Trisha is a candidate for a Master of Education in Art and Art Education, concentrating in Creative Technology, at Teachers College, Columbia University. She received her Bachelor’s of Arts degree in Psychology from Spelman College, in the Spring of 2016. Trisha has researched the role of stress, and where art and education intersect. She is passionate about the affordances of hands-on experiences in understanding, transferring, and integrating multiple subjects.
Currently, Trisha is a Zankel Fellow for the Creative Technology After School Program, which she developed and designed with her co-fellow Avery Forbes. In the past, Trisha has used her knowledge of maker labs and art to facilitate workshops for adolescents to develop programs that revolve around making, creative technologies, and the relationship between inquiry-based projects and career development.

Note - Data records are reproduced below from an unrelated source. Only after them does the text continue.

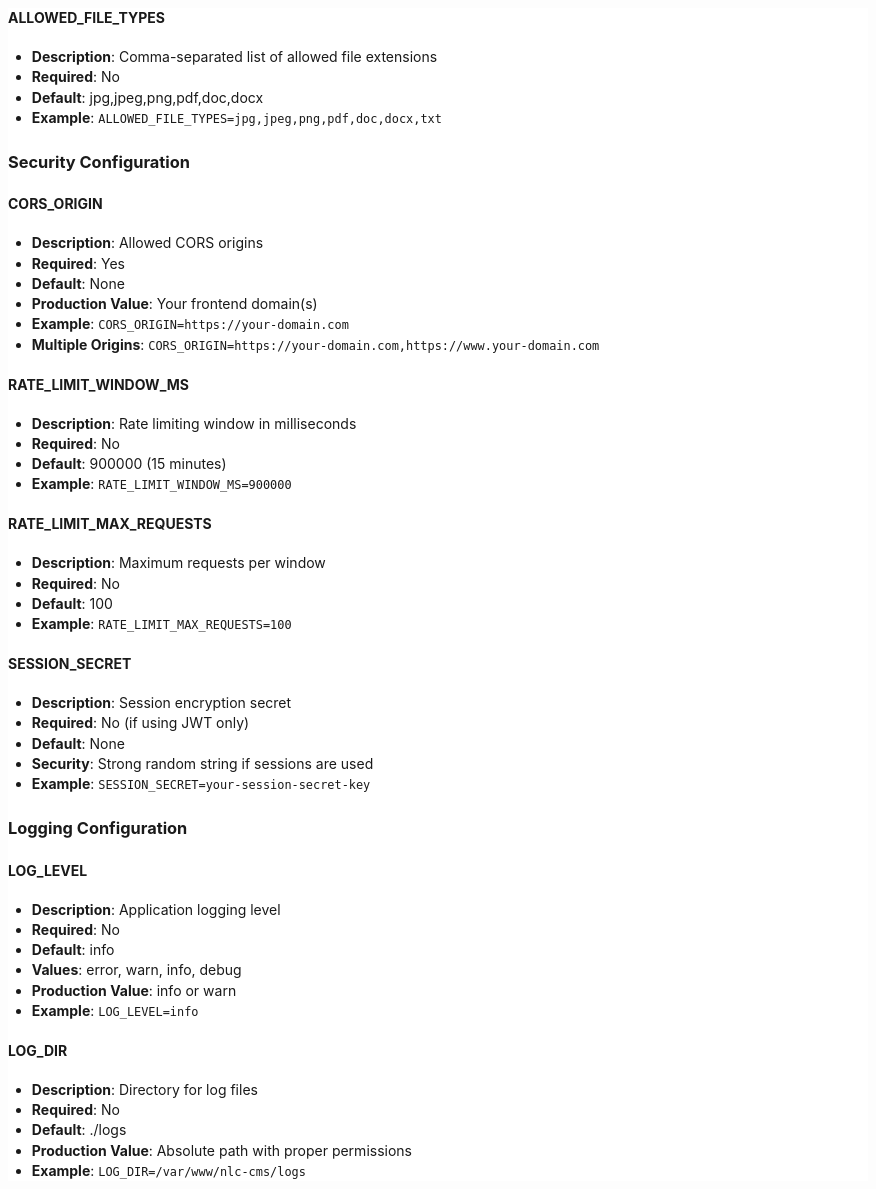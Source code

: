 #### ALLOWED_FILE_TYPES
- **Description**: Comma-separated list of allowed file extensions
- **Required**: No
- **Default**: jpg,jpeg,png,pdf,doc,docx
- **Example**: `ALLOWED_FILE_TYPES=jpg,jpeg,png,pdf,doc,docx,txt`

### Security Configuration

#### CORS_ORIGIN
- **Description**: Allowed CORS origins
- **Required**: Yes
- **Default**: None
- **Production Value**: Your frontend domain(s)
- **Example**: `CORS_ORIGIN=https://your-domain.com`
- **Multiple Origins**: `CORS_ORIGIN=https://your-domain.com,https://www.your-domain.com`

#### RATE_LIMIT_WINDOW_MS
- **Description**: Rate limiting window in milliseconds
- **Required**: No
- **Default**: 900000 (15 minutes)
- **Example**: `RATE_LIMIT_WINDOW_MS=900000`

#### RATE_LIMIT_MAX_REQUESTS
- **Description**: Maximum requests per window
- **Required**: No
- **Default**: 100
- **Example**: `RATE_LIMIT_MAX_REQUESTS=100`

#### SESSION_SECRET
- **Description**: Session encryption secret
- **Required**: No (if using JWT only)
- **Default**: None
- **Security**: Strong random string if sessions are used
- **Example**: `SESSION_SECRET=your-session-secret-key`

### Logging Configuration

#### LOG_LEVEL
- **Description**: Application logging level
- **Required**: No
- **Default**: info
- **Values**: error, warn, info, debug
- **Production Value**: info or warn
- **Example**: `LOG_LEVEL=info`

#### LOG_DIR
- **Description**: Directory for log files
- **Required**: No
- **Default**: ./logs
- **Production Value**: Absolute path with proper permissions
- **Example**: `LOG_DIR=/var/www/nlc-cms/logs`
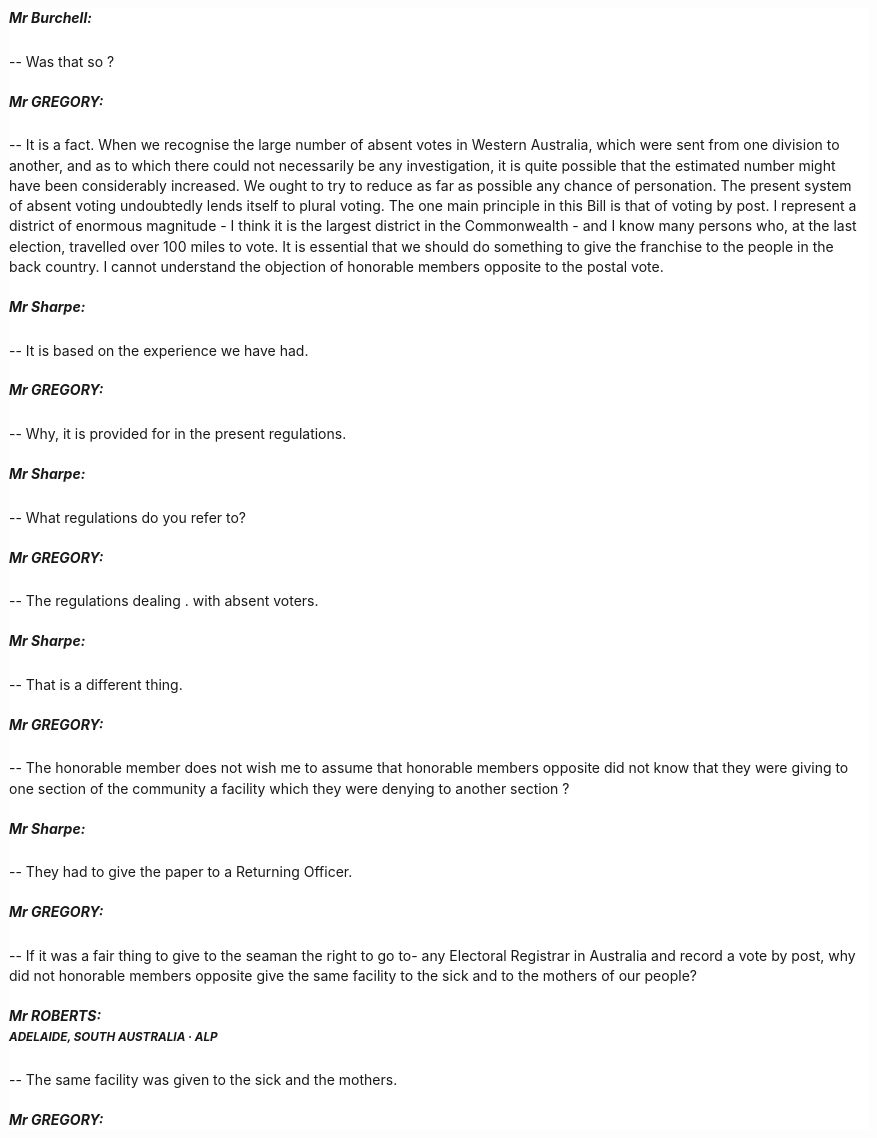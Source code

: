 ##### Mr Burchell:

-- Was that so ? 

##### Mr GREGORY:

-- It is a fact. When we recognise the large number of absent votes in Western Australia, which were sent from one division to another, and as to which there could not necessarily be any investigation, it is quite possible that the estimated number might have been considerably increased. We ought to try to reduce as far as possible any chance of personation. The present system of absent voting undoubtedly lends itself to plural voting. The one main principle in this Bill is that of voting by post. I represent a district of enormous magnitude - I think it is the largest district in the Commonwealth - and I know many persons who, at the last election, travelled over 100 miles to vote.  It is essential that we should do something to give the franchise to the people in the back country. I cannot understand the objection of honorable members opposite to the postal vote. 

##### Mr Sharpe:

-- It is based on the experience we have had. 

##### Mr GREGORY:

-- Why, it is provided for in the present regulations. 

##### Mr Sharpe:

-- What regulations do you refer to? 

##### Mr GREGORY:

-- The regulations dealing . with absent voters. 

##### Mr Sharpe:

-- That is a different thing. 

##### Mr GREGORY:

-- The honorable member does not wish me to assume that honorable members opposite did not know that they were giving to one section of the community a facility which they were denying to another section ? 

##### Mr Sharpe:

-- They had to give the paper to a Returning Officer. 

##### Mr GREGORY:

-- If it was a fair thing to give to the seaman the right to go to- any Electoral Registrar in Australia and record a vote by post, why did not honorable members opposite give the same facility to the sick and to the mothers of our people? 

##### Mr ROBERTS:<br><small class="text-muted">ADELAIDE, SOUTH AUSTRALIA &middot; ALP</small>

-- The same facility was given to the sick and the mothers. 

##### Mr GREGORY:
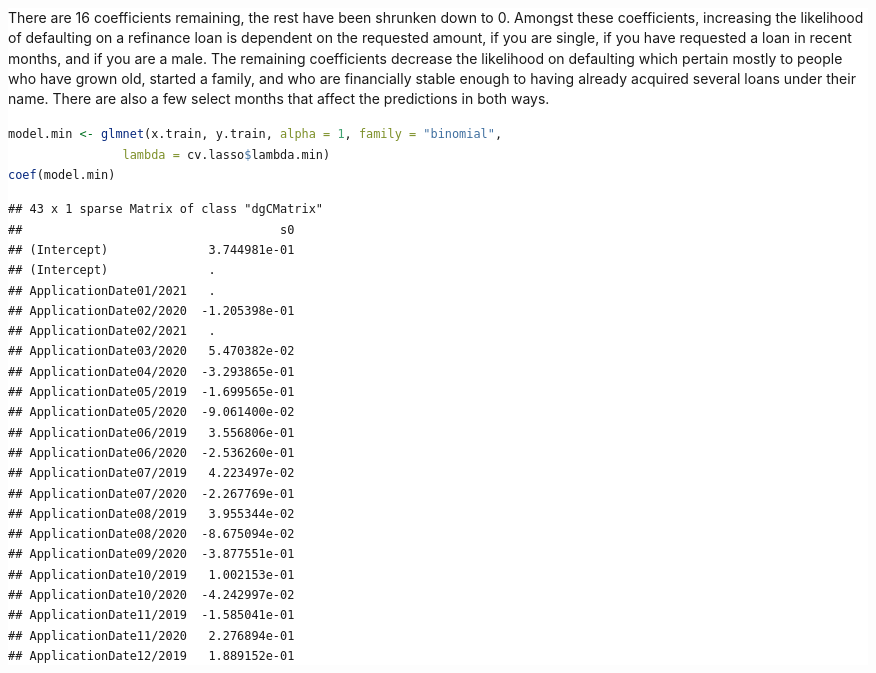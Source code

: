 There are 16 coefficients remaining, the rest have been shrunken down to
0. Amongst these coefficients, increasing the likelihood of defaulting
on a refinance loan is dependent on the requested amount, if you are
single, if you have requested a loan in recent months, and if you are a
male. The remaining coefficients decrease the likelihood on defaulting
which pertain mostly to people who have grown old, started a family, and
who are financially stable enough to having already acquired several
loans under their name. There are also a few select months that affect
the predictions in both ways.

``` r
model.min <- glmnet(x.train, y.train, alpha = 1, family = "binomial",
                lambda = cv.lasso$lambda.min)
coef(model.min)
```

    ## 43 x 1 sparse Matrix of class "dgCMatrix"
    ##                                    s0
    ## (Intercept)              3.744981e-01
    ## (Intercept)              .           
    ## ApplicationDate01/2021   .           
    ## ApplicationDate02/2020  -1.205398e-01
    ## ApplicationDate02/2021   .           
    ## ApplicationDate03/2020   5.470382e-02
    ## ApplicationDate04/2020  -3.293865e-01
    ## ApplicationDate05/2019  -1.699565e-01
    ## ApplicationDate05/2020  -9.061400e-02
    ## ApplicationDate06/2019   3.556806e-01
    ## ApplicationDate06/2020  -2.536260e-01
    ## ApplicationDate07/2019   4.223497e-02
    ## ApplicationDate07/2020  -2.267769e-01
    ## ApplicationDate08/2019   3.955344e-02
    ## ApplicationDate08/2020  -8.675094e-02
    ## ApplicationDate09/2020  -3.877551e-01
    ## ApplicationDate10/2019   1.002153e-01
    ## ApplicationDate10/2020  -4.242997e-02
    ## ApplicationDate11/2019  -1.585041e-01
    ## ApplicationDate11/2020   2.276894e-01
    ## ApplicationDate12/2019   1.889152e-01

Trisha would like to develop her area of research to include the ways humans use their knowledge to share and to educate, using art and design to enhance interactive experiences. She enjoys and has skills with a variety of art mediums such as sculpture, ceramics, painting, physical computing, processing, and design.
Over the years, she has expanded her desire to use multiple art forms to communicate with her audience in order to spread knowledge on holistic health and meaningful data collection. Her main focus is targeting and designing for alternative learning styles, designing engaging curriculums using creative technology, advancing social justice with art, promoting positive self-efficacy and healthy prosocial behavior amongst adolescents and adults through curriculum and art engagement.